** EXERCISE **
Go over the records and count each line that has the string "production". Give the number and nothing else.

** DATA FOR THIS EXERCISE **
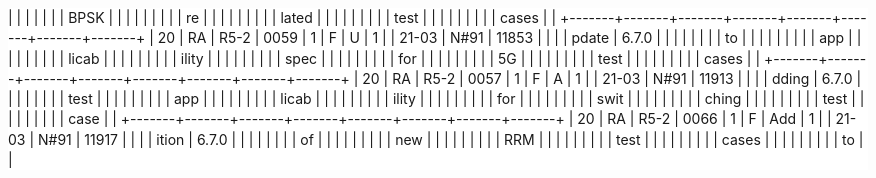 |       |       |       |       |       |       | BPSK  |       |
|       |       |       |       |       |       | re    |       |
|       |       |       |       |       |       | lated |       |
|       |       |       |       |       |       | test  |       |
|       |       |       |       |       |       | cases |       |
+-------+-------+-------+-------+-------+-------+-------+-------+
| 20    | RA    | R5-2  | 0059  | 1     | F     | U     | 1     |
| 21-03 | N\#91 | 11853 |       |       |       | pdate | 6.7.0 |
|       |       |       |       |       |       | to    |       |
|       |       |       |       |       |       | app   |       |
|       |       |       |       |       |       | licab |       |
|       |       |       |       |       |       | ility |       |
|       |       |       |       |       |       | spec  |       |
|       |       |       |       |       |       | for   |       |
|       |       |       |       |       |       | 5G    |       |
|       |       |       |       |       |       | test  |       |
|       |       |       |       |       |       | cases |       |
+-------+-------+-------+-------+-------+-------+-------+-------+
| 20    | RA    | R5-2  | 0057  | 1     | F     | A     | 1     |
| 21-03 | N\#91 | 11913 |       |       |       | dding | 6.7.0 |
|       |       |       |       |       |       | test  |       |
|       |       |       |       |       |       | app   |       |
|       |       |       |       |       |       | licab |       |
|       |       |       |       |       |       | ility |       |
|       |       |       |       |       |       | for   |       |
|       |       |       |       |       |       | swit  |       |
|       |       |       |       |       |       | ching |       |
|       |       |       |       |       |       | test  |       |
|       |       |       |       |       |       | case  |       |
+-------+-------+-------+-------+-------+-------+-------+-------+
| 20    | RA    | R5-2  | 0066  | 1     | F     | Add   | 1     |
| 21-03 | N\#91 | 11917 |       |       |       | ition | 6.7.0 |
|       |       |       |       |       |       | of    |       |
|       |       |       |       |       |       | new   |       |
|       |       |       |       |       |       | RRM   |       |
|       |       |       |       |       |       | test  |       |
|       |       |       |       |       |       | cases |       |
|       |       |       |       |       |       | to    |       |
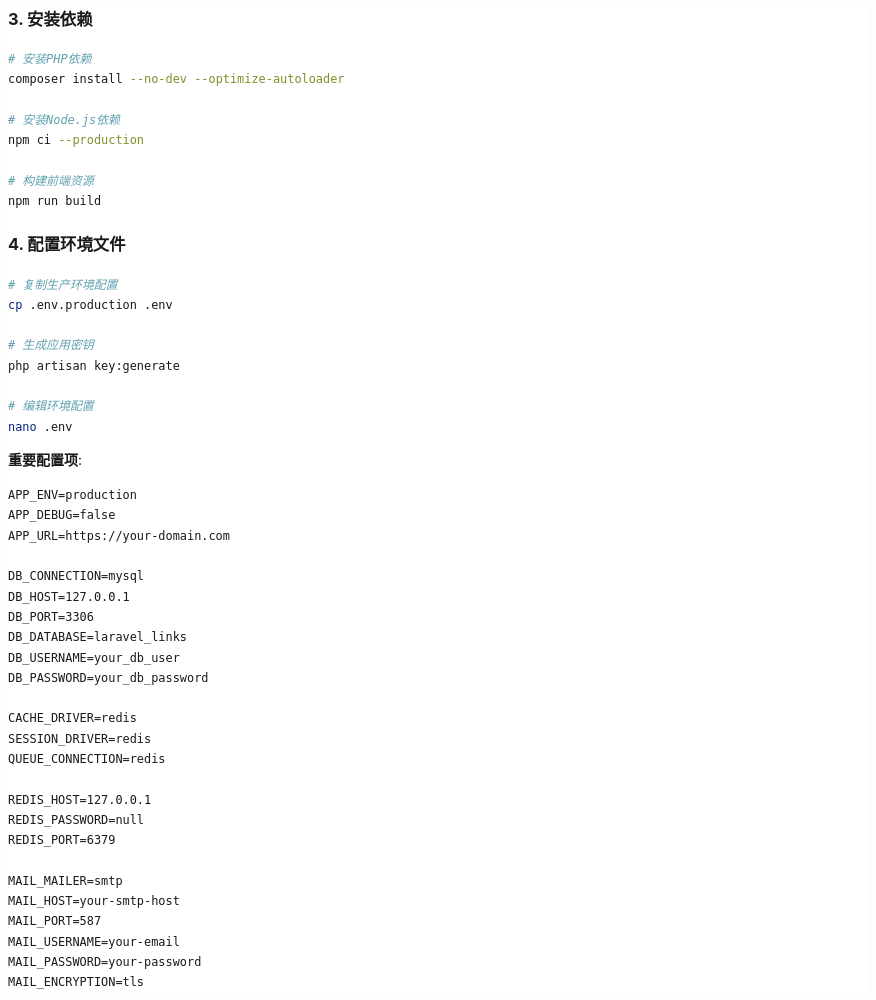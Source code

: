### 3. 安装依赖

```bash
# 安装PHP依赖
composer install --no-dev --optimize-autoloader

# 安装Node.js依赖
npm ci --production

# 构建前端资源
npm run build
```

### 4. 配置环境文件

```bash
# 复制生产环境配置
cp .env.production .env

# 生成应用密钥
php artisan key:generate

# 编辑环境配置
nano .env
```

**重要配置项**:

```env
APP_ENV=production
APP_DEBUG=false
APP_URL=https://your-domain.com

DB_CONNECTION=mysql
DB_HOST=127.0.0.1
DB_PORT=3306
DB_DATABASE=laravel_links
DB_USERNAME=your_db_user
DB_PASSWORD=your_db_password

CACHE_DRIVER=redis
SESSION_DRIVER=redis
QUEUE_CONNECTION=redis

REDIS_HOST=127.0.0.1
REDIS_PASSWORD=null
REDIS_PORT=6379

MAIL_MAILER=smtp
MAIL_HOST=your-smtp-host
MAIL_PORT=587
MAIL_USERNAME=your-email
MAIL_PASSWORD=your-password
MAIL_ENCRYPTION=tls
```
==
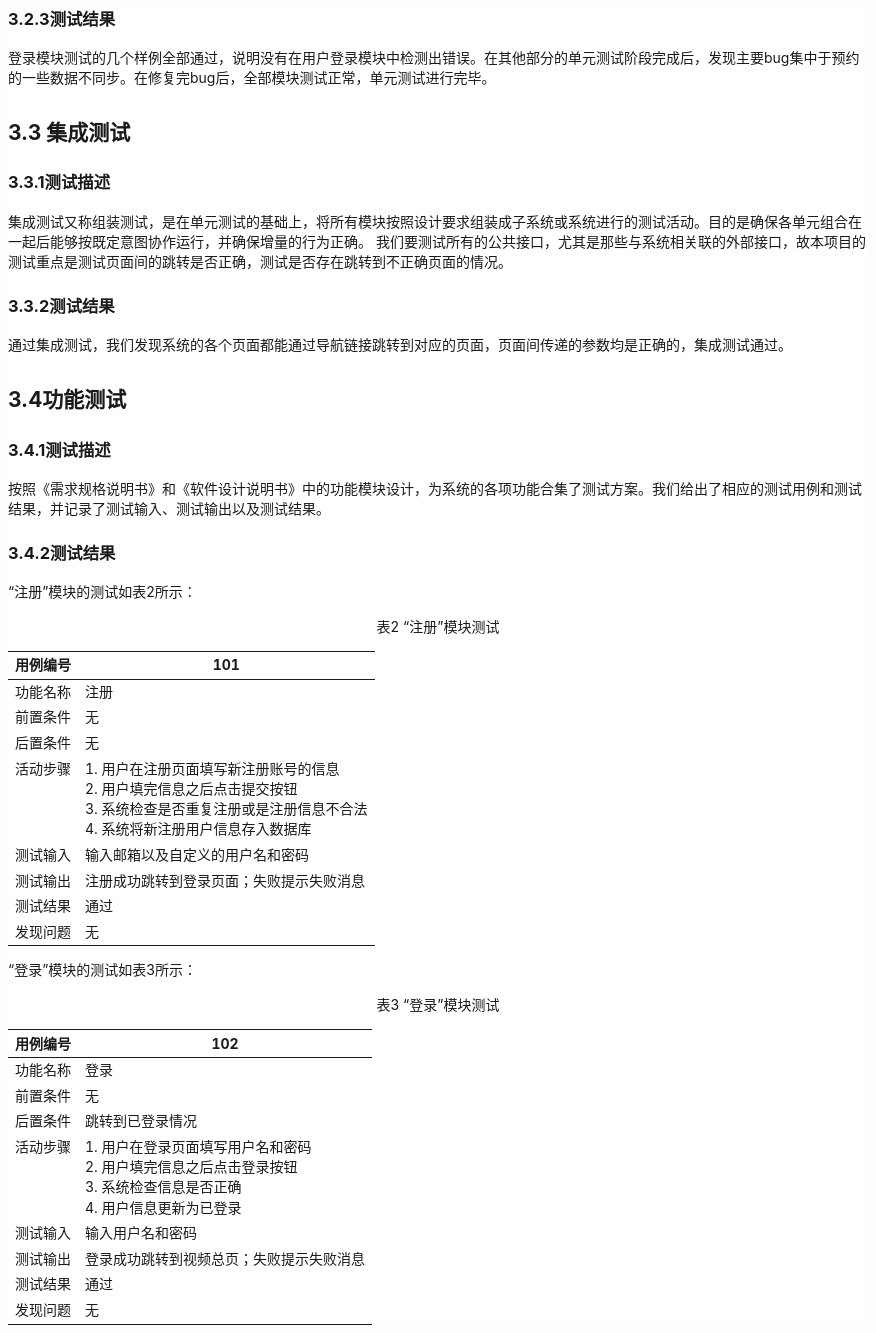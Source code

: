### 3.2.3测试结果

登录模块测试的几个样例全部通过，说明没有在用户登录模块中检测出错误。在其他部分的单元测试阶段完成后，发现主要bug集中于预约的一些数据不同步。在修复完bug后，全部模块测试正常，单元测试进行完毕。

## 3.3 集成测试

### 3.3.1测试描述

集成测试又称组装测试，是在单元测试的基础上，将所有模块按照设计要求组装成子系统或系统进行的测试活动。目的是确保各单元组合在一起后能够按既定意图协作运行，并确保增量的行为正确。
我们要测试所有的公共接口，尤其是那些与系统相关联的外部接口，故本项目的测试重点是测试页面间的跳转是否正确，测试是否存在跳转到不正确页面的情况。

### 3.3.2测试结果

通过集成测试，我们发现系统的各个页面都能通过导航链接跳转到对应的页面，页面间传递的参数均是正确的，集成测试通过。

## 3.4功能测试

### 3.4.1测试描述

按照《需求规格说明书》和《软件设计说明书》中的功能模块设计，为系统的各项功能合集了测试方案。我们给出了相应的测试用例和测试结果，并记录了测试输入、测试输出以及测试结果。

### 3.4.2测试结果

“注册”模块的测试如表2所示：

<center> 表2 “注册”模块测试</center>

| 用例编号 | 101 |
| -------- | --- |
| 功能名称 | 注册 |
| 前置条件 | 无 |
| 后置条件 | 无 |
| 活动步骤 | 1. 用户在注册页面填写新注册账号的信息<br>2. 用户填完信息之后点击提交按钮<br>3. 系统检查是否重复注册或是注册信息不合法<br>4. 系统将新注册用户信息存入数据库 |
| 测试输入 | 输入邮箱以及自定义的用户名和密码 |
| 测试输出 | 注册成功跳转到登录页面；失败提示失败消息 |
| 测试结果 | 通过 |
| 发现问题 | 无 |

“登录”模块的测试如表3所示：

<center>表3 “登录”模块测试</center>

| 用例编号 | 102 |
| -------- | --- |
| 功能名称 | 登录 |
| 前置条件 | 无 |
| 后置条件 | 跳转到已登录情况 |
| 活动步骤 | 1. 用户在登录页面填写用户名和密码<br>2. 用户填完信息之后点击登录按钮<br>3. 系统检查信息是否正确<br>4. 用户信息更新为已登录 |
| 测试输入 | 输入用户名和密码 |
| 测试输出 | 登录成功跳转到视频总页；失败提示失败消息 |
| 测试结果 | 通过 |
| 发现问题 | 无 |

** REPLY **
3